# HW 2: N-gram Language Models
**Rishi Parida and Jazzy Howard**

## Date Out: Thursday, February 20
## Due Date: Sunday, March 8

This programming assignment is more open-ended than the previous ones. It is centered on the N-gram language models and tasks you to:

* download and process a large text dataset in python using the <code>csv</code> library
* perform sentence and word tokenization
* calculate N-gram counts and probabilities
* compare the characteristics of the N-grams across different models
* generate random sentences using the models

<u>You may work in teams of two or three (2-tuples or 3-tuples?) for this assignment.</u>

<hr>

In [2]:
import nltk

In [3]:
from nltk.tokenize import sent_tokenize, word_tokenize

In [4]:
import csv
#Users/anjuchopra/Downloads/Wine/winemag-data_first150k.csv

In [5]:
import random

### Task #1

<u>Download two large text datasets from Kaggle.</u>

The <a href="http://kaggle.com">Kaggle competition hosting site</a> offers a number of free datasets that contain interesting text fields. For this assignment, we will use the "Wine Reviews" and "All the News" datasets. They can be accessed by selecting the "Datasets" header and then searching for these specific datasets. Then, choose "Data" from the sub-header, preview some of the csv data and notice how at least one of the columns in the dataset will contain sufficient text. I chose to direct you to these two datasets because the textual content seemed interesting and would have different language characteristics, and both were large csv files that could generate significant n-gram counts, but not be too large of a file.

<em>(You can use other datasets if you wish. Others that looked interesting on Kaggle include the "Yelp Dataset" (but its over 3GB !!!), "SMS Spam Collection Dataset", "Russian Troll Tweets", and "A Million News Headlines".)</em>

### Task #2

<u>Process the downloaded <code>csv</code> files in python.</u>

There's a nice csv library already included in python for accessing values in that are stored in a comma separated values (csv) format.

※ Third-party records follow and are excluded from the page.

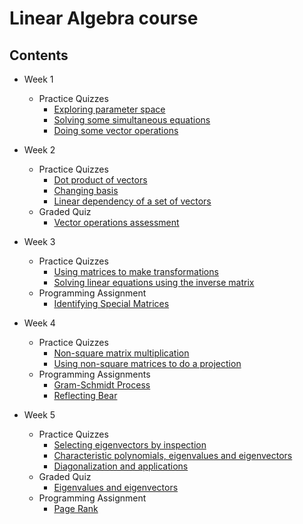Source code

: # Linear Algebra course

## Contents
- Week 1 
  - Practice Quizzes
    - [Exploring parameter space](https://github.com/nikhil-1e9/Mathematics-for-Machine-Learning-Specialization/blob/main/Course%201%20-%20Linear%20Algebra/Week%201/1.%20Practice%20Quiz%20-%20Exploring%20parameter%20space.pdf)
    - [Solving some simultaneous equations](https://github.com/nikhil-1e9/Mathematics-for-Machine-Learning-Specialization/blob/main/Course%201%20-%20Linear%20Algebra/Week%201/2.%20Practice%20Quiz%20-%20Solving%20some%20simultaneous%20equations.pdf)
    - [Doing some vector operations](https://github.com/nikhil-1e9/Mathematics-for-Machine-Learning-Specialization/blob/main/Course%201%20-%20Linear%20Algebra/Week%201/3.%20Practice%20Quiz%20-%20Doing%20some%20vector%20operations.pdf)

- Week 2
  - Practice Quizzes
    - [Dot product of vectors](https://github.com/nikhil-1e9/Mathematics-for-Machine-Learning-Specialization/blob/main/Course%201%20-%20Linear%20Algebra/Week%202/1.%20Practice%20Quiz%20-%20Dot%20product%20of%20vectors.pdf)
    - [Changing basis](https://github.com/nikhil-1e9/Mathematics-for-Machine-Learning-Specialization/blob/main/Course%201%20-%20Linear%20Algebra/Week%202/2.%20Practice%20Quiz%20-%20Changing%20basis.pdf)
    - [Linear dependency of a set of vectors](https://github.com/nikhil-1e9/Mathematics-for-Machine-Learning-Specialization/blob/main/Course%201%20-%20Linear%20Algebra/Week%202/3.%20Practice%20Quiz%20-%20Linear%20dependency%20of%20a%20set%20of%20vectors.pdf)
  - Graded Quiz
    - [Vector operations assessment](https://github.com/nikhil-1e9/Mathematics-for-Machine-Learning-Specialization/blob/main/Course%201%20-%20Linear%20Algebra/Week%202/Graded%20Quiz%20-%20Vector%20operations%20assessment.pdf)

- Week 3
  - Practice Quizzes
    - [Using matrices to make transformations](https://github.com/nikhil-1e9/Mathematics-for-Machine-Learning-Specialization/blob/main/Course%201%20-%20Linear%20Algebra/Week%203/1.%20Practice%20Quiz%20-%20Using%20matrices%20to%20make%20transformations.pdf)
    - [Solving linear equations using the inverse matrix](https://github.com/nikhil-1e9/Mathematics-for-Machine-Learning-Specialization/blob/main/Course%201%20-%20Linear%20Algebra/Week%203/2.%20Practice%20Quiz%20-%20Solving%20linear%20equations%20using%20the%20inverse%20matrix.pdf)
  - Programming Assignment
    - [Identifying Special Matrices](https://github.com/nikhil-1e9/Mathematics-for-Machine-Learning-Specialization/blob/main/Course%201%20-%20Linear%20Algebra/Week%203/Programming%20Assignment/IdentifyingSpecialMatrices.ipynb)

- Week 4
  - Practice Quizzes
    - [Non-square matrix multiplication](https://github.com/nikhil-1e9/Mathematics-for-Machine-Learning-Specialization/blob/main/Course%201%20-%20Linear%20Algebra/Week%204/1.%20Practice%20Quiz%20-%20Non-square%20matrix%20multiplication.pdf)
    - [Using non-square matrices to do a projection](https://github.com/nikhil-1e9/Mathematics-for-Machine-Learning-Specialization/blob/main/Course%201%20-%20Linear%20Algebra/Week%204/2.%20Practice%20Quiz%20-%20Using%20non-square%20matrices%20to%20do%20a%20projection.pdf)
  - Programming Assignments
    - [Gram-Schmidt Process](https://github.com/nikhil-1e9/Mathematics-for-Machine-Learning-Specialization/blob/main/Course%201%20-%20Linear%20Algebra/Week%204/Programming%20Assignments/GramSchmidtProcess.ipynb)
    - [Reflecting Bear](https://github.com/nikhil-1e9/Mathematics-for-Machine-Learning-Specialization/blob/main/Course%201%20-%20Linear%20Algebra/Week%204/Programming%20Assignments/ReflectingBear.ipynb)

- Week 5
  - Practice Quizzes
    - [Selecting eigenvectors by inspection](https://github.com/nikhil-1e9/Mathematics-for-Machine-Learning-Specialization/blob/main/Course%201%20-%20Linear%20Algebra/Week%205/1.%20Practice%20Quiz%20-%20Selecting%20eigenvectors%20by%20inspection.pdf)
    - [Characteristic polynomials, eigenvalues and eigenvectors](https://github.com/nikhil-1e9/Mathematics-for-Machine-Learning-Specialization/blob/main/Course%201%20-%20Linear%20Algebra/Week%205/2.%20Practice%20Quiz%20-%20Characteristic%20polynomials,%20eigenvalues%20and%20eigenvectors.pdf)
    - [Diagonalization and applications](https://github.com/nikhil-1e9/Mathematics-for-Machine-Learning-Specialization/blob/main/Course%201%20-%20Linear%20Algebra/Week%205/3.%20Practice%20Quiz%20-%20Diagonalisation%20and%20applications.pdf)
  - Graded Quiz
    - [Eigenvalues and eigenvectors](https://github.com/nikhil-1e9/Mathematics-for-Machine-Learning-Specialization/blob/main/Course%201%20-%20Linear%20Algebra/Week%205/Graded%20Quiz%20-%20Eigenvalues%20and%20eigenvectors.pdf)
  - Programming Assignment
    - [Page Rank](https://github.com/nikhil-1e9/Mathematics-for-Machine-Learning-Specialization/blob/main/Course%201%20-%20Linear%20Algebra/Week%205/Programming%20Assignment/PageRank.ipynb)

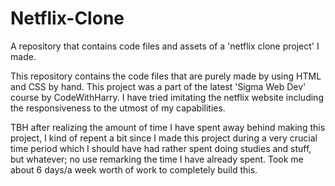 # Netflix-Clone

A repository that contains code files and assets of a 'netflix clone project' I made.

This repository contains the code files that are purely made by using HTML and CSS by hand. This project was a part of the latest 'Sigma Web Dev' course by CodeWithHarry. I have tried imitating the netflix website including the responsiveness to the utmost of my capabilities.

TBH after realizing the amount of time I have spent away behind making this project, I kind of repent a bit since I made this project during a very crucial time period which I should have had rather spent doing studies and stuff, but whatever; no use remarking the time I have already spent. Took me about 6 days/a week worth of work to completely build this.
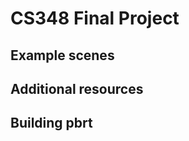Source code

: CS348 Final Project 
===============


Example scenes
--------------


Additional resources
--------------------


Building pbrt
-------------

Read the <a href="https://docs.python.org/3/library/csv.html">csv library documentation</a>.
What is the delimiter in your csv files? Open each of the two .csv files that you downloaded using this library and be able to read in the data. Note that we really only care about the text column in this assignment.

In [6]:
# PYTHON CODE HERE
#wine = '/Users/anjuchopra/Downloads/Wine/Testing2.csv'
wine = '/Users/anjuchopra/Downloads/winemag-data-130k-v2.csv'
debate = '/Users/anjuchopra/Downloads/debate_transcripts_v3_2020-02-26.csv'

descriptions = []
sentTokens = []
wordTokens = []

debateDescriptions = []
debateSentTokens = []
debateWordTokens = []

### Task #3

<u>Perform sentence segmentation and word tokenization.</u>

Utilize the nltk module to perform sentence segmentation and word tokenization. But at this point, there are a few decisions that need to be made:

* How we should handle the .csv rows in the previous step? If we ignore row makers, and "lump everything together", how will that effect our language model?
* Do we want to remove punctuation? What is the effect of keeping punctuation in the model?
* Do we want to add sentence boundary markers, such as <samp>&lt;S&gt;</samp> and <samp>&lt;/S&gt;</samp>?</li>
* Should two the words <samp>The</samp> and <samp>the</samp> be treated as the same? What are the effects of doing, or not doing, this?

In [7]:
def is_number(s):
    try:
        float(s)
        return True
    except ValueError:
        return False

In [8]:
with open(wine, newline='') as csvfile:
    reader = csv.DictReader(csvfile)
    reader
    for row in reader:
        currDesc = row['description']
        descriptions.append(currDesc)        
        
        sentTokens.append(sent_tokenize(currDesc))
        
        currWord = word_tokenize(currDesc)
        currWord = ['0.0' if is_number(x) else (x if x is 'i' else x) for x in currWord if (x.isalnum() or x == '.' or x == ',')]
        
        wordTokens.append(currWord)

FileNotFoundError: [Errno 2] No such file or directory: '/Users/anjuchopra/Downloads/winemag-data-130k-v2.csv'

In [None]:
with open(debate, encoding='mac_roman', newline='') as csvfile:
    reader = csv.DictReader(csvfile)
    for row in reader:
        currDesc = row['speech']
        debateDescriptions.append(currDesc)        
        
        debateSentTokens.append(sent_tokenize(currDesc))
        
        currWord = word_tokenize(currDesc)
        currWord = ['0.0' if is_number(x) else (x if x is 'i' else x) for x in currWord if (x.isalnum() or x == '.' or x == ',')]
        #if(currWord.isalnum()):
        #print("NEW WORD", currWord)
        debateWordTokens.append(currWord)

### Task #4

<u>Calculate N-gram counts and compute probabilities.</u>

Use a python dictionary (or any suitable data structure) to first compute unigram counts. Then try bigram counts. Finally, trigram counts.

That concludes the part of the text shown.